Op 2 augustus 2024 heeft de Rechtbank Den Haag uitspraak gedaan in een bestuursrechtelijke zaak betreffende de maatregel van bewaring opgelegd aan eiser door de minister van Asiel en Migratie. De maatregel was gebaseerd op artikel 59, eerste lid, aanhef en onder a, van de Vreemdelingenwet 2000. Eiser had beroep ingesteld tegen deze maatregel, die op 29 juli 2024 door de minister was opgeheven. De rechtbank beperkte haar beoordeling tot de vraag of eiser recht heeft op schadevergoeding, nu de bewaring was opgeheven voordat het verzoek om opheffing was behandeld.
De rechtbank overwoog dat de minister de maatregel van bewaring had opgelegd vanwege de openbare orde en het risico dat eiser zich aan het toezicht zou onttrekken. De minister had zware en lichte gronden voor de maatregel aangevoerd, waaronder het feit dat eiser eerder een visum had ontvangen en zich niet aan andere verplichtingen had gehouden. Eiser betwistte de zware grond, maar de rechtbank oordeelde dat deze feitelijk juist was en dat er geen onrechtmatigheden waren die de maatregel in twijfel trokken.

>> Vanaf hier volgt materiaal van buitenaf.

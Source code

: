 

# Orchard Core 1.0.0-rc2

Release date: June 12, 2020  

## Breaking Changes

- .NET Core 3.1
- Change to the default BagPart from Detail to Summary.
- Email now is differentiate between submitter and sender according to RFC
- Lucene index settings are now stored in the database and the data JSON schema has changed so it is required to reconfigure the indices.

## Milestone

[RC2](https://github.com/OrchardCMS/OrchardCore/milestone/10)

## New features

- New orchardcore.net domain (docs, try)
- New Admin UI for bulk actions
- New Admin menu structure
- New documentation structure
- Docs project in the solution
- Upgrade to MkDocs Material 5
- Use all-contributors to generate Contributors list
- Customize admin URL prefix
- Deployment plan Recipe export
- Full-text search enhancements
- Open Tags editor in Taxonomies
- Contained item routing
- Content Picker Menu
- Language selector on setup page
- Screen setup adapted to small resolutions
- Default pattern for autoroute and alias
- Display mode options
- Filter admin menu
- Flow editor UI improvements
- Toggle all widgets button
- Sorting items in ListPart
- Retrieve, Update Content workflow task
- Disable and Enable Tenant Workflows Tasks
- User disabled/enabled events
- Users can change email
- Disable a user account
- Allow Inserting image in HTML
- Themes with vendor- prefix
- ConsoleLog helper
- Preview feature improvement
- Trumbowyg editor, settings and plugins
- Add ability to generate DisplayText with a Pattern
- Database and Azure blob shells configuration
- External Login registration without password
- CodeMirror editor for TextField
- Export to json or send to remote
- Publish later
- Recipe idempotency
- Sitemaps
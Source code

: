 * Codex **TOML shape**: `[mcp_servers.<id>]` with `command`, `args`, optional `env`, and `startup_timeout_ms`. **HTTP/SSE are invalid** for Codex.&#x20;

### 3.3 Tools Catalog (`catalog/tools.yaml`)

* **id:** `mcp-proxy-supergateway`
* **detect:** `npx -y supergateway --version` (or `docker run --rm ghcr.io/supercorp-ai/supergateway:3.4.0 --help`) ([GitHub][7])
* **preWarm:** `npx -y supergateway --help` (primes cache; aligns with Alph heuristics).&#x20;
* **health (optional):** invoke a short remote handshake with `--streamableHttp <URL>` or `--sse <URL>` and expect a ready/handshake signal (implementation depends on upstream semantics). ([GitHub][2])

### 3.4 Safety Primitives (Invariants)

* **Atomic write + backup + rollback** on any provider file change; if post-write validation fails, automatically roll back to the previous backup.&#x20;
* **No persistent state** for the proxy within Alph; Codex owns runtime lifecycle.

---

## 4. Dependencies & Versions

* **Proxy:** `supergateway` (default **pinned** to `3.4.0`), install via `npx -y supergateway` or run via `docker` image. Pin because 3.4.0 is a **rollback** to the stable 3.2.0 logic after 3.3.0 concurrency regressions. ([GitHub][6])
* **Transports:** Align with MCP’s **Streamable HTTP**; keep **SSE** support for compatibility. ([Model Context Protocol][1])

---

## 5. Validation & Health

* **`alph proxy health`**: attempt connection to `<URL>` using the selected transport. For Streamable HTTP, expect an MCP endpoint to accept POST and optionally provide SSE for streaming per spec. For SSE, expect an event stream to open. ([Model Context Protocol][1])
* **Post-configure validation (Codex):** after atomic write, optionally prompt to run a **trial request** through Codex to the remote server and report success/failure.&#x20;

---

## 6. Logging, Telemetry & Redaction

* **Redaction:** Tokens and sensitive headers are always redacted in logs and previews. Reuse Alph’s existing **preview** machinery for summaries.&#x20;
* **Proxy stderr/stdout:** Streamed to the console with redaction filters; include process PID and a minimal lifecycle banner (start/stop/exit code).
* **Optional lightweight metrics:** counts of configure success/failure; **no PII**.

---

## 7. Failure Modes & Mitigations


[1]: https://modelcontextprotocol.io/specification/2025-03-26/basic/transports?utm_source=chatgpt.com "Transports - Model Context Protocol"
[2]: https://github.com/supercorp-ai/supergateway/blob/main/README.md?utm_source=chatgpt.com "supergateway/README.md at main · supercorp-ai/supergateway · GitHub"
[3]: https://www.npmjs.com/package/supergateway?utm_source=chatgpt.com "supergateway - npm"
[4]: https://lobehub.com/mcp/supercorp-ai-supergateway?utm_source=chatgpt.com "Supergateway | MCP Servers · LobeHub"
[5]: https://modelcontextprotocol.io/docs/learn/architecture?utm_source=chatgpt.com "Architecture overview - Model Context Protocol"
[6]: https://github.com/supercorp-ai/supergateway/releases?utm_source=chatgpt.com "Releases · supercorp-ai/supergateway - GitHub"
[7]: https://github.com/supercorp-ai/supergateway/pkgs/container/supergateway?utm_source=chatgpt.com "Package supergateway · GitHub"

Eiser voerde aan dat de minister had moeten volstaan met een lichter middel dan de inbewaringstelling, maar de rechtbank oordeelde dat de minister voldoende gemotiveerd had dat dit niet mogelijk was. De rechtbank concludeerde dat er voldoende gronden waren voor de maatregel van bewaring en dat het beroep ongegrond was. Het verzoek om schadevergoeding werd afgewezen, en er was geen aanleiding voor een proceskostenveroordeling.